MAIN WEATHER AND CLIMATE TRAITS IN THE NORTHEN HEMISPHERE AS OF MAY 2020
Air Temperature
The abnormally cold weather which settled in the ETR in April remained cold in May. In addition, negative temperature anomalies were increasing and expanding over time. Whereas in the first decade they were observed in the south only, and the conditions in the rest of the ETR were close to normal, in the second and third decades they reached -2…-3° almost all over the ETR. Frosts in the second half of May were frequent in the North-West, Central and Volga Regions of Russia. The unprecedented minima of air temperature were recorded in many locations of this territory as well as on the Low Volga and the coast of the Sea of Azov. From time to time, warm air broke through to the south of the ETR and then, new events of record-breaking heat were identified in the North Caucasus. In Sochi, the temperature maxima exceeded +30°. On the monthly average, the air temperature everywhere from Karelia to the North Caucasus was about 1.0-1.5° below the normal value.

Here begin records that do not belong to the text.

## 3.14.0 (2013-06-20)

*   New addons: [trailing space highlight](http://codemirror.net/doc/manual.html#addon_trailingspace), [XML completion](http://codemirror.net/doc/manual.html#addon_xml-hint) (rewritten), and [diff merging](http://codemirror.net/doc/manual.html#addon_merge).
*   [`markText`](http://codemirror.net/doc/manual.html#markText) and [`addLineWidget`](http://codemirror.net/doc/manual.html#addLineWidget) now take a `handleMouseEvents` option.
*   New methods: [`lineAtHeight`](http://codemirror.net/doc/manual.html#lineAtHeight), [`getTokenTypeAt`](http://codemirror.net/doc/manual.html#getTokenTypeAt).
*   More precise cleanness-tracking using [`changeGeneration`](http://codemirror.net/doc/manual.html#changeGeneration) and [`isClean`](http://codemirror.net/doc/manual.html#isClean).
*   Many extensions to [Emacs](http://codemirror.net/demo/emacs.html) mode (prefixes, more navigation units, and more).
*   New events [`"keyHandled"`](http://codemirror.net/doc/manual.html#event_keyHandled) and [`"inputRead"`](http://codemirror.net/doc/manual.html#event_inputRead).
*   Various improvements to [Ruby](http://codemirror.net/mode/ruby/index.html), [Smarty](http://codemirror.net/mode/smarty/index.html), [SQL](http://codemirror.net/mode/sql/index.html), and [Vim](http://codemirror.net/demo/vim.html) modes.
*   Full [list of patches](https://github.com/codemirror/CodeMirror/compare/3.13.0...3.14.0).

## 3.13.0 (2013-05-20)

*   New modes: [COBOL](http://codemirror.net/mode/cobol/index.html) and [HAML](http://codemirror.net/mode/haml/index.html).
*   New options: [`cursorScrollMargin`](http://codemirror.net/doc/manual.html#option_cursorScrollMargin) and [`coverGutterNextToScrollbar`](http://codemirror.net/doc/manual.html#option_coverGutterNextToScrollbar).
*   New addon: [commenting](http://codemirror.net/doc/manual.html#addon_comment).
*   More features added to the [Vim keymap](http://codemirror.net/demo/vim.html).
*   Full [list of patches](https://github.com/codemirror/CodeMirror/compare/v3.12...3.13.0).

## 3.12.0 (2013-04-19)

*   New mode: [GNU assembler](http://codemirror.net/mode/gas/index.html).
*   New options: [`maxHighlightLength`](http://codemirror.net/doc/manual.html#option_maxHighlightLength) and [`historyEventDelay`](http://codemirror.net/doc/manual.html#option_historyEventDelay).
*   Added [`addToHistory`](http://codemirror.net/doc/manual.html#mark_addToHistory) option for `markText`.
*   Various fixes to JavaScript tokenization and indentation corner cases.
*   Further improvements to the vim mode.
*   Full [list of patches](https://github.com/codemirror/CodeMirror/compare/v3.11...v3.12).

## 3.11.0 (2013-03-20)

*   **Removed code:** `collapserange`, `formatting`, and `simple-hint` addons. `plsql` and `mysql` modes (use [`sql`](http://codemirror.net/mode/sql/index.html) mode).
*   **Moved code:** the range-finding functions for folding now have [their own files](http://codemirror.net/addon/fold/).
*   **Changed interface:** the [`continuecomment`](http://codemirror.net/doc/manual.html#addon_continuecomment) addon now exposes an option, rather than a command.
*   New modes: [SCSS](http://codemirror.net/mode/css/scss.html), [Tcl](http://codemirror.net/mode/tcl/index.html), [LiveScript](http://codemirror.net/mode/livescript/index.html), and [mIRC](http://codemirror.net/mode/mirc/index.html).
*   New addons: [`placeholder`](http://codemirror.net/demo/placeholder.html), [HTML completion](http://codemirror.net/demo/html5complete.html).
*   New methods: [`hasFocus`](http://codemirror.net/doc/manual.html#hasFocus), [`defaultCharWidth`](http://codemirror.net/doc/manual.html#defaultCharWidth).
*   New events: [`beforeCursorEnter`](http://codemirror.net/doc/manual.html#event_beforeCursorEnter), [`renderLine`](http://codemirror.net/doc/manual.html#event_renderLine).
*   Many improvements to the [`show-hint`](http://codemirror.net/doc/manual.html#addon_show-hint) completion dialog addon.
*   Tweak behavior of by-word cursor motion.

Just as in April, heat prevailed in the Urals and to the east of them. In the Ural and Siberian Federal Districts, this May was the warmest one in the history of meteorological observations, i.e. since 1891. In this area, the anomalies of monthly-averaged air temperature exceeded +4…+10°, reaching +12° or more in the second decade. The air temperature was over +30° in the Krasnoyarsk Territory and over +25° in Igarka and Taimyr. Due to such hot weather, the ice area in the Kara Sea shrank to its minimum for this time of year.
MAIN WEATHER AND CLIMATE TRAITS IN THE NORTHEN HEMISPHERE AS OF APRIL 2020
Air Temperature
In April, fabulous warmth of March survived beyond the Urals only. From the Ural Mountains to Yakutia and Kolyma, the average air temperature in each decade exceeded the normal value by 3-12°. In Siberia, thermometer readings rose to above +20° on some mid-April days, and crossed the +30° mark by the end of the month. This April was the warmest in the history of meteorological observations in Siberia, and the third warmest in the Urals – below April 1995 and April 1951 in the ranking list. The monthly-averaged air temperature in the Far East (in the Primorye and Kamchatka Territories and in the Sakhalin Region) was approximately normal, but it did not preclude this average calculated over the entire Asian territory from regaining its absolute maximum dated 1997.
A strikingly different picture was observed in the ETR where the March heat was replaced by cold. And if the average air temperature in the first decade remained close to normal there or even slightly higher than that in the Central and Volga Regions, the temperature anomalies after a long intervention of cold almost all over the ETR reached -1…-2° in the second decade and -2…-5° in the third one. Night frosts in the south of the ETR could be as severe as -10°. Due to this, the monthly-averaged air temperature was subnormal everywhere from the southern regions of the North-West Federal District to the southern border of Russia. As for the whole country, the European cold was much less powerful yet than the Asian heat, and this April turned out to be the warmest in the meteorological chronicle of Russia. The previous record-breaking achievement of 1997 was exceeded by 0.2°.